# RECORDED INFORMATION:
——————

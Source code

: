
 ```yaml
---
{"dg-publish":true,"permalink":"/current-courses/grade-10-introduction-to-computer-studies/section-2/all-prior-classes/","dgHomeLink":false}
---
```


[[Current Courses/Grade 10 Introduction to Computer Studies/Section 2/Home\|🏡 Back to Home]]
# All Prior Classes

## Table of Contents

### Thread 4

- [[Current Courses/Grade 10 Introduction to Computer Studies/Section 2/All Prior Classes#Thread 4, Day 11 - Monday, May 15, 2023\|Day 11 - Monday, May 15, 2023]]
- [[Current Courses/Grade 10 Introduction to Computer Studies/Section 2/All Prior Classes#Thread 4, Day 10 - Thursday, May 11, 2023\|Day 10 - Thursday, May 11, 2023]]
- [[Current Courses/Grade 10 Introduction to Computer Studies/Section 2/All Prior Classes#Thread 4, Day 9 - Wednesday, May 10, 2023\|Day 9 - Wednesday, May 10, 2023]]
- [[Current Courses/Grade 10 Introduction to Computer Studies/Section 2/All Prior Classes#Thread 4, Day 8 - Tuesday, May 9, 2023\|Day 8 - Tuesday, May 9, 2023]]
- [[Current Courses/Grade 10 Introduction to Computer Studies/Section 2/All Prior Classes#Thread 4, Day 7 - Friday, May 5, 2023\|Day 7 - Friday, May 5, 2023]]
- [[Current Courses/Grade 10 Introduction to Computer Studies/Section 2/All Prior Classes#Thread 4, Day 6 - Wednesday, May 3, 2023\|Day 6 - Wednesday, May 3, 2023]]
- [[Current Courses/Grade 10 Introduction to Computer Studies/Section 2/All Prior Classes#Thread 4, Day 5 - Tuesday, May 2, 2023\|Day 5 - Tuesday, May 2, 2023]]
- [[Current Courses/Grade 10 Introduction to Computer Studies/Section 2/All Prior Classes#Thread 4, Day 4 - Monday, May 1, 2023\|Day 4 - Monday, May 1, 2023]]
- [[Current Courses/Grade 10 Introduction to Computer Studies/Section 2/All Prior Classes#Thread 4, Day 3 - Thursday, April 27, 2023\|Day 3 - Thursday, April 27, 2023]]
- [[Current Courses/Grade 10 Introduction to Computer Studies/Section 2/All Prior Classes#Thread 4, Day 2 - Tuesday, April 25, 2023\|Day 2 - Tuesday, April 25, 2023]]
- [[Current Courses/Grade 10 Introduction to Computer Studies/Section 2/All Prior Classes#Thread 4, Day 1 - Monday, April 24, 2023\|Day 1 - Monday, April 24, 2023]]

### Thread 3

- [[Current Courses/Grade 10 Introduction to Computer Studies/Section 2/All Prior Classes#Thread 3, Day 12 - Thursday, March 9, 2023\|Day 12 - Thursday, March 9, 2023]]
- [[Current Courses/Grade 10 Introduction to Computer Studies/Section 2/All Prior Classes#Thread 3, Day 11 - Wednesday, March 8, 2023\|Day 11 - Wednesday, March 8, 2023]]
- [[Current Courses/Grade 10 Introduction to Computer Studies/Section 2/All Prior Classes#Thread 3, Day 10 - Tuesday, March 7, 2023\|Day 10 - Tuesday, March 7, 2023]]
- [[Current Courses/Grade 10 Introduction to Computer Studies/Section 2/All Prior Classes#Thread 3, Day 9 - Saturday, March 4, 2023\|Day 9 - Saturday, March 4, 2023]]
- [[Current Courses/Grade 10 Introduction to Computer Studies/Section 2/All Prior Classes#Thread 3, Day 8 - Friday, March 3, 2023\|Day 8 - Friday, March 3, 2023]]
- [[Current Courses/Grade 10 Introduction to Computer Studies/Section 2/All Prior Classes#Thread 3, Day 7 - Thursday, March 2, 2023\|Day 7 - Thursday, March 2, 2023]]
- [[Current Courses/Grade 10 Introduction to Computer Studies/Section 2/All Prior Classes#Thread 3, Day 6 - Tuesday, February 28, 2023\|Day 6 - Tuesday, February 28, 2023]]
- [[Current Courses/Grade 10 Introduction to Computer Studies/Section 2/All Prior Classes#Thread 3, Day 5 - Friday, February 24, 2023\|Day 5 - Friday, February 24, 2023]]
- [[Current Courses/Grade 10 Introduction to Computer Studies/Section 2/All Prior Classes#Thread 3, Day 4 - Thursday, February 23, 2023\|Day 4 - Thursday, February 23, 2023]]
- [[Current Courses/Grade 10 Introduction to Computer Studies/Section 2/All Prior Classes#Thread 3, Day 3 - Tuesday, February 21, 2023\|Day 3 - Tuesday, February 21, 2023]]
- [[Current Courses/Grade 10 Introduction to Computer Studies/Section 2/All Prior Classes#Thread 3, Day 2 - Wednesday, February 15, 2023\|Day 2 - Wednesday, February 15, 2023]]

——————

# ASSIGNMENT:
Reproduce only the lines above spanning from the line containing "March 8, 2023]]" through the line containing "February 28, 2023]]", word for word.

# SOLVED PROBLEM:
- [[Current Courses/Grade 10 Introduction to Computer Studies/Section 2/All Prior Classes#Thread 3, Day 11 - Wednesday, March 8, 2023\|Day 11 - Wednesday, March 8, 2023]]
- [[Current Courses/Grade 10 Introduction to Computer Studies/Section 2/All Prior Classes#Thread 3, Day 10 - Tuesday, March 7, 2023\|Day 10 - Tuesday, March 7, 2023]]
- [[Current Courses/Grade 10 Introduction to Computer Studies/Section 2/All Prior Classes#Thread 3, Day 9 - Saturday, March 4, 2023\|Day 9 - Saturday, March 4, 2023]]
- [[Current Courses/Grade 10 Introduction to Computer Studies/Section 2/All Prior Classes#Thread 3, Day 8 - Friday, March 3, 2023\|Day 8 - Friday, March 3, 2023]]
- [[Current Courses/Grade 10 Introduction to Computer Studies/Section 2/All Prior Classes#Thread 3, Day 7 - Thursday, March 2, 2023\|Day 7 - Thursday, March 2, 2023]]
- [[Current Courses/Grade 10 Introduction to Computer Studies/Section 2/All Prior Classes#Thread 3, Day 6 - Tuesday, February 28, 2023\|Day 6 - Tuesday, February 28, 2023]]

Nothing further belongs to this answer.